The inquiry’s open microphone session, held at Alexandra on Friday 24 April, became an emotional forum for testimony about breakdowns in communication, command, and recovery, with speakers warning that lives had been put at risk and lessons from past disasters ignored.
Member for Euroa Annabelle Cleeland, whose property was impacted during the fires, delivered a detailed account of what she said were multiple failures at the highest levels of emergency management, telling the inquiry the response had left frontline volunteers exposed.
Ms Cleeland said the fire response began to unravel with what she described as a 'catastrophic' breakdown in communication.
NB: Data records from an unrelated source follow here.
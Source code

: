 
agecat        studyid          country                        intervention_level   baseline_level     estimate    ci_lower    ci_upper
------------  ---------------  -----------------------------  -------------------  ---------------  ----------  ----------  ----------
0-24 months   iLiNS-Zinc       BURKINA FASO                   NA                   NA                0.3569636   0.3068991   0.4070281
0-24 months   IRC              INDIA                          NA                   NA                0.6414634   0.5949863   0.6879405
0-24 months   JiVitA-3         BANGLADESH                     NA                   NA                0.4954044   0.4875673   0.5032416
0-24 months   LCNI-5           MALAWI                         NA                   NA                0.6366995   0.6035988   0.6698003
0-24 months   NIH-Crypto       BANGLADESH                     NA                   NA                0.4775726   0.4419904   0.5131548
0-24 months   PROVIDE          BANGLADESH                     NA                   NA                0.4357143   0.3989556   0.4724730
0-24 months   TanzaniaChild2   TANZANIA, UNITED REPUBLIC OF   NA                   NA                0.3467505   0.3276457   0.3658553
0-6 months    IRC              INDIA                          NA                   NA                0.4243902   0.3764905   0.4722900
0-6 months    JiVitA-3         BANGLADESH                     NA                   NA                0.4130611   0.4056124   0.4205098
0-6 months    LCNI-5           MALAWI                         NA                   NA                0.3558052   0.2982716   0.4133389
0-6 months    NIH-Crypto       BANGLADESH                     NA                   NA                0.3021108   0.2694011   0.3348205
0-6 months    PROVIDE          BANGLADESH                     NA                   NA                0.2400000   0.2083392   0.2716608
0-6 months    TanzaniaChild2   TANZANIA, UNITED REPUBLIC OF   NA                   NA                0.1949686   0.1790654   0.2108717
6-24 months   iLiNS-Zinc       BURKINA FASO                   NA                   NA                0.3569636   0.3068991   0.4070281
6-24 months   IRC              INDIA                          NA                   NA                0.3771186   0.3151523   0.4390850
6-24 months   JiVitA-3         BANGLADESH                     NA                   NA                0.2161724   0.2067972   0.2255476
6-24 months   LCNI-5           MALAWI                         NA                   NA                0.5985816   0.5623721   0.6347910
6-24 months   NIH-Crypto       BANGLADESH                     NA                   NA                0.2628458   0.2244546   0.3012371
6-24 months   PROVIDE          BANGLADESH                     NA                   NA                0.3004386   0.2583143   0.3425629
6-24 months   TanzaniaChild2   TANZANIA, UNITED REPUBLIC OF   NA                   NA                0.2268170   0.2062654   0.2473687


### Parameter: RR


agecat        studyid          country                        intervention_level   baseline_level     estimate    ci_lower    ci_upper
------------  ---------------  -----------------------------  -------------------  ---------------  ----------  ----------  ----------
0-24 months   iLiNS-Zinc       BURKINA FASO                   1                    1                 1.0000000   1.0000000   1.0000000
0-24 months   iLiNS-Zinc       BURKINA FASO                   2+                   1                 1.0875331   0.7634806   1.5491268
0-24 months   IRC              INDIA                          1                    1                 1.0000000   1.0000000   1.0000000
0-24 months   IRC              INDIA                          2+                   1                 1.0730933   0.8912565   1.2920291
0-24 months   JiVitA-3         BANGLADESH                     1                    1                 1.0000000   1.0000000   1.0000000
“Radio channels were unclear, the communication plan changed during the fire, and that change was not communicated to the people risking their lives on the ground,” Ms Cleeland said.
“Volunteers were left to operate blind.”
She said there was evidence that central coordination centres could not confirm which radio channels brigades were operating on, describing the situation as a system failure that had put lives at risk.
She said the problems were compounded by a complete breakdown in command continuity, with control shifting between locations, personnel rotating in and out on short deployments, and senior leaders lacking sufficient time to understand the fire ground before making decisions.
She said critical leadership roles were vacant during key phases of the response, and it took several weeks before the Chief Fire Officer visited the fire‑affected area.
One of the most serious failures, she said, occurred when the (Assistant) Chief Fire Officer left the fire ground at about 6pm on the Wednesday evening.
“That decision left volunteer group officers to defend an escalating fire without senior command,” Ms Cleeland said.
“They felt abandoned because they were abandoned.”
She told the inquiry the timeline mattered, noting the fire jumped containment lines at about 2.30am the following morning, dramatically escalating the incident while volunteers were left to manage the situation.
Ms Cleeland said the consequences were immediate, with about 40 vehicles trapped on the Hume Freeway, including a fuel tanker surrounded by fire.
“The fact that more people did not die is nothing short of a miracle,” she said.
She called on the inquiry to determine who directed the Assistant Chief Fire Officer to leave the fire ground, arguing that if the decision was made within the system, then the system was responsible, and if it was not directed, then it represented a failure of competency at the highest level.
Ms Cleeland also raised concerns about what she described as ‘dangerous levels’ of fatigue, telling the inquiry volunteers had been working beyond safe limits for days on end, in some cases for eight consecutive days.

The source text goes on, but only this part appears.